It is 13 June 2022. We invite you to the next episode of the “Weekly Tax Review” prepared in cooperation with tax experts in KPMG in Poland.
In today's episode:
- Anti-Inflation Shields extended until October
- National Recovery Plan approved by the European Commission
- Withholding tax paid in the US vs Polish income tax
- Amendments to the Polish Labour Code announced
- Polish Deal 2.0 awaits the President’s signature
- Poland's central bank raises reference interest rate
- Spouse of a person running non-agricultural business activity as a VAT payer in joint property sale
Anti-Inflation Shields extended until October
On 9 June 2022, the Lower House of the Polish Parliament passed the Act on collaborative funding for business ventures and assistance to borrowers, containing provisions on support for credit takers. Importantly, the Act extends the application of anti-inflation programs until 31 October 2022. The Anti-Inflation Shields, currently set to expire on 31 July, have brought reduced VAT rates on fuels (8 percent instead 23 percent), 5 percent VAT rate on heating and electricity, and a zero VAT rate on gas. The zero VAT rate is also applied to basic foods, fertilizers and selected measures supporting agricultural productions. Reduced excise duty on electricity, exemption from excise duty on electricity sold to households, reductions in excise duty on selected motor fuels, and temporary exemption of fuel sales from retail sales tax will also continue to apply until 31 October 2022. This also applies to reduced excise duty on light fuel oil.
National Recovery Plan approved by the European Commission
On 1 June 2022, the European Commission gave a positive assessment of the Recovery and Resilience Plan for Poland, an important step towards the EU disbursing funds under the Recovery and Resilience Facility. However, the disbursement of funds is subject to a detailed list of recommendations and conditions. Among others, the Commission expects Poland to subject all civil law contracts, including specific task contracts, to the social security contribution system. The only exception relates to civil law contracts entered into with university students below 26 years of age. The Commission expects Poland to do so no later than until the end of Q1 2023. The milestones set before Poland also include a new tax on individuals registering cars with a petrol or diesel engine and a special fee for owning a petrol or diesel car.

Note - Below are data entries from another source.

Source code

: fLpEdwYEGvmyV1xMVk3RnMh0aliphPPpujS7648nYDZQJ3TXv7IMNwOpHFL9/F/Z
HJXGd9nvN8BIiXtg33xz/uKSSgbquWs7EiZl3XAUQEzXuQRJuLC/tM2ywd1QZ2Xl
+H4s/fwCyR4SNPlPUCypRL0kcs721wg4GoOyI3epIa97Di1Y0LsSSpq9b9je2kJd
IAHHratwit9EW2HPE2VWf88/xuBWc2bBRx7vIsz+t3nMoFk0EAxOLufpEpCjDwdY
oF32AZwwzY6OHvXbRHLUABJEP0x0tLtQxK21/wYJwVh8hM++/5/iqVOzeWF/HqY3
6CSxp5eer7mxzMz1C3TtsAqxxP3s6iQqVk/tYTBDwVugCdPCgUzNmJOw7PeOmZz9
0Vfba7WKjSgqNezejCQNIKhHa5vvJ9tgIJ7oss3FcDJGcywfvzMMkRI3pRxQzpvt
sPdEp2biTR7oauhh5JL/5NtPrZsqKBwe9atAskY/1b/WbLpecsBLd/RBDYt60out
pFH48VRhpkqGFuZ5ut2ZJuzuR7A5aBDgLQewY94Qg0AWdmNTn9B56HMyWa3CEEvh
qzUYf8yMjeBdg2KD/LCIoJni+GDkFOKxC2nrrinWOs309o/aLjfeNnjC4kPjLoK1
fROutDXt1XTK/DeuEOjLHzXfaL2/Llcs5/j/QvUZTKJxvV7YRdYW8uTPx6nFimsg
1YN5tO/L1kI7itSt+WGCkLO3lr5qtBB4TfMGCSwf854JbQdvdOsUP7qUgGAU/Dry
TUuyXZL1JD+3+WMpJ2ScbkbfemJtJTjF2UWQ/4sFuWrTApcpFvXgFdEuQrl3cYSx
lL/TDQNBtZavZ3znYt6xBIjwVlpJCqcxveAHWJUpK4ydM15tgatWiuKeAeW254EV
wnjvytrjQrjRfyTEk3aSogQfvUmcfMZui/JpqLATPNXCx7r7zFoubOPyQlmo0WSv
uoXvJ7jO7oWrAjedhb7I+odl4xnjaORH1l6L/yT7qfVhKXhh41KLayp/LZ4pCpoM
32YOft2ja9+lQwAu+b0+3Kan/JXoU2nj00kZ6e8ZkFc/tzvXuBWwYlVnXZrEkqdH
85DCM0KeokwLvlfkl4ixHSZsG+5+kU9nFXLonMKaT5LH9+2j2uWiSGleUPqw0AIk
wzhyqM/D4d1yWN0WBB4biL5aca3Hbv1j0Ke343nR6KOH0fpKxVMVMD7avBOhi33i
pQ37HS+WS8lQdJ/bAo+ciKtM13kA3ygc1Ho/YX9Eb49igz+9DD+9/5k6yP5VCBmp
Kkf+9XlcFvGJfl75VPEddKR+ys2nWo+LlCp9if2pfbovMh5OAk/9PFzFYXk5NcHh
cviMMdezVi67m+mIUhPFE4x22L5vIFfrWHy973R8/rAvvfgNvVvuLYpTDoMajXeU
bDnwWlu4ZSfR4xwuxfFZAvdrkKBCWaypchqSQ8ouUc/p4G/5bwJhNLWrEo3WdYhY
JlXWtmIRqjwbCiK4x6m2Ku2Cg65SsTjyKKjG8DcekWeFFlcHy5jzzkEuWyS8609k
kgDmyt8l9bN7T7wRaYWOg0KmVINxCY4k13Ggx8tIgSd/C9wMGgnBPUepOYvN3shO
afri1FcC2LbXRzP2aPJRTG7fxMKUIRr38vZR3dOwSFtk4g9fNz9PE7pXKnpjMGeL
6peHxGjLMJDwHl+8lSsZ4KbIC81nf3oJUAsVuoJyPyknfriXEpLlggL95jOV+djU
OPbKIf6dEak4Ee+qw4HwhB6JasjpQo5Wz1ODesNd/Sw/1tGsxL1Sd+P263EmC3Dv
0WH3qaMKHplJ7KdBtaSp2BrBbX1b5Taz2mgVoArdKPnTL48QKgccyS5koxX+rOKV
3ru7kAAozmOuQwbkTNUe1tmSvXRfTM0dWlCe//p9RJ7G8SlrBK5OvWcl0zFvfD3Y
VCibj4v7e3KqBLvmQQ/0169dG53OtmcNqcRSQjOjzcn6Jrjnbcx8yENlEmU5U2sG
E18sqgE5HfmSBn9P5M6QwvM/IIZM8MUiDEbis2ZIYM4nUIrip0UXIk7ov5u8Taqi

Withholding tax paid in the US vs Polish income tax
In its ruling dated 19 May 2022 (case file I SA/Gl 24/22), the Regional Administrative Court in Gliwice held that in situations where a brokerage office does not offer the possibility of providing dividend-paying entities with documents confirming the tax residence of investors, which results in the obligation for these entities to deduct 30 (instead of 15) percent of the US WHT, the taxpayer may deduct the tax paid in the US from the tax due in Poland up to the amount of the Polish tax (19 percent). Consequently, it repealed the individual ruling of the Director of the National Revenue Information Service, where it was stated that the Polish-US double taxation treaty provides for the possibility of deducting the Polish tax only by 15 percent WHT payable on dividends.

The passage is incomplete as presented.